Head of office of the UNDP in Cyprus Tiziana Zennaro said the work of the Committee is already serving as an example in many other similar contexts, including Kosovo, Moldova, Iraq and Jerusalem. In 2019, she added, the UNDP is planning to co-organise along with the Technical Committee a regional conference on confidence building through cultural heritage.

TC leader to attend bicommunal event in buffer zone

Alithia, Phileleftheros
Negotiations Process, CBMs


TC leader Mustafa Akinci is to attend on Wednesday an event organised by the Slovak Embassy at Ledra Palace hotel in the buffer zone, attended also by political party leaders from both side of the divide.

The event is to be addressed by Slovak ambassador Jan Skoda. UN Secretary-General Special Representative Elisabeth Spehar will be the guest speaker.

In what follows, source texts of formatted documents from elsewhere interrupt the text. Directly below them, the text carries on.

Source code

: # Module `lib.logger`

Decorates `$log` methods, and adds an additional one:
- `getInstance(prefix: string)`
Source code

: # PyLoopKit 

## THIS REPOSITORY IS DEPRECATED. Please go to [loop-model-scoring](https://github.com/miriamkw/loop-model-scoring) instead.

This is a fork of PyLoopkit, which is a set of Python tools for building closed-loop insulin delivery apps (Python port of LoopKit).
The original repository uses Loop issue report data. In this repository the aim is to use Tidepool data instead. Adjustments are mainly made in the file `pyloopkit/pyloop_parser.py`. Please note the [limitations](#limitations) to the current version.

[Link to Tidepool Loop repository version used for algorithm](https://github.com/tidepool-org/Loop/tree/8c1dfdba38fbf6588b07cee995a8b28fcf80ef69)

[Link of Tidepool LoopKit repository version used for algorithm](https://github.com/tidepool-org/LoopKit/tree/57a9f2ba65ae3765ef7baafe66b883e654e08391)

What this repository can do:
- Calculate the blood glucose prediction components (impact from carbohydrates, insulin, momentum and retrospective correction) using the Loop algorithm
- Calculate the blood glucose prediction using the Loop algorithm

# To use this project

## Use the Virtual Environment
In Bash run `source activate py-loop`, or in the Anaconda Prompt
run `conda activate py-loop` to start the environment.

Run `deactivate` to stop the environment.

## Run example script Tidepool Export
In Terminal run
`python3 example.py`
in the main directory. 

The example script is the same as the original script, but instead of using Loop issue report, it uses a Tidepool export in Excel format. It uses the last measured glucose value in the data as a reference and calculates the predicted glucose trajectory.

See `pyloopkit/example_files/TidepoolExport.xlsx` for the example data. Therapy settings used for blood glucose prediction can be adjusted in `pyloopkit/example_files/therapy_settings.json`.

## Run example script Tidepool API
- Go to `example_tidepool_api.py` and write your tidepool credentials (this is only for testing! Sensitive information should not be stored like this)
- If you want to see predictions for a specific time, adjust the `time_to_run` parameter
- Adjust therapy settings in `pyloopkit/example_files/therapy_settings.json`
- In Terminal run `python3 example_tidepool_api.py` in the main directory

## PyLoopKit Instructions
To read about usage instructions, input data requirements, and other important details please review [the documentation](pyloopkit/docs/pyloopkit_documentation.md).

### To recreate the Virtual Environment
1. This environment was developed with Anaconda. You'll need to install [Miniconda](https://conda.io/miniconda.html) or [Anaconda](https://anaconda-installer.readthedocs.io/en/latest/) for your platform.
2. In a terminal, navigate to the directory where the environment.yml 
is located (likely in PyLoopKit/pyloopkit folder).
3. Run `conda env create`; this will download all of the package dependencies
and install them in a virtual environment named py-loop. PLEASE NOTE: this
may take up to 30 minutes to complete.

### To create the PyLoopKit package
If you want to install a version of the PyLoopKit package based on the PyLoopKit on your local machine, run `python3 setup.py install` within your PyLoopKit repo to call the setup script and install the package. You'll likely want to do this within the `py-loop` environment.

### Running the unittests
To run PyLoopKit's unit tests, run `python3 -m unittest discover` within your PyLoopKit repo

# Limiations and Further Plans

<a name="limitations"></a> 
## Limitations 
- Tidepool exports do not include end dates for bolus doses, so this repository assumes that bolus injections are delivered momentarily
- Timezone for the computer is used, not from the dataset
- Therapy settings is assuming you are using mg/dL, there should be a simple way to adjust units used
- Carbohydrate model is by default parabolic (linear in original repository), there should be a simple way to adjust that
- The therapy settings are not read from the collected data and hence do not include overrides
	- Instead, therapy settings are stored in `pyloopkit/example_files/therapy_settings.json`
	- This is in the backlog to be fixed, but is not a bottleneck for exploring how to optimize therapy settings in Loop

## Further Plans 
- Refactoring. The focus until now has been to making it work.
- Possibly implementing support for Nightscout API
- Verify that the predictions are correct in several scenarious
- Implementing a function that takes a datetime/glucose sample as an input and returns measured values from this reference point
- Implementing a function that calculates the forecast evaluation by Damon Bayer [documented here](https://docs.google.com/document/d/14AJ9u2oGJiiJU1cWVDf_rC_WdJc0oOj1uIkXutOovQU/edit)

Both leaders had been invited to the event. Among attendees will be DISY leader Averof Neophytou and representatives of GC and TC parties, members of the diplomatic community, representatives of technical committees and NGOs and UN officials.

Bicommunal group calls on leaders to quit stalling

Alithia, Haravgi
Negotiations Process


The Bi-Communal Peace Initiative-United Cyprus, that represents around 75 groups and organisations said on Tuesday they were concerned the two leaders were creating an atmosphere that makes the agreement appear impossible.

During a press conference on Tuesday morning out in the street near the area where the two leaders were to meet, the group demanded from the two leaders that they come out from the meeting with a clear decision to return to the negotiating table and positively respond to the pending issues since Crans-Montana. Time is running out, against the interests of both communities, the group said.

The group demanded that the two leaders rise up to the expectations and the common will of both communities and take those steps that can lead to an agreement as soon as possible to reunite the country.

Arrested Turkish Kurd expressed fears for his life

Alithia, Haravgi, Phileleftheros, Politis
Internal Security


A Turkish Kurd and a Syrian, arrested after being caught carrying a gun and ammunition in a Limassol hotel, were remanded on Tuesday for eight days.

The Kurdish man was reportedly sentenced to a year in prison in the north in 2017 for an abduction case. GC authorities are still waiting information from the north, through the Bicommunal Technical Committee on Crime, on whether he is involved in a murder case.

He told police he had entered the free areas in 2018 and that he had bought the gun some 20 days ago because he is afraid for his life.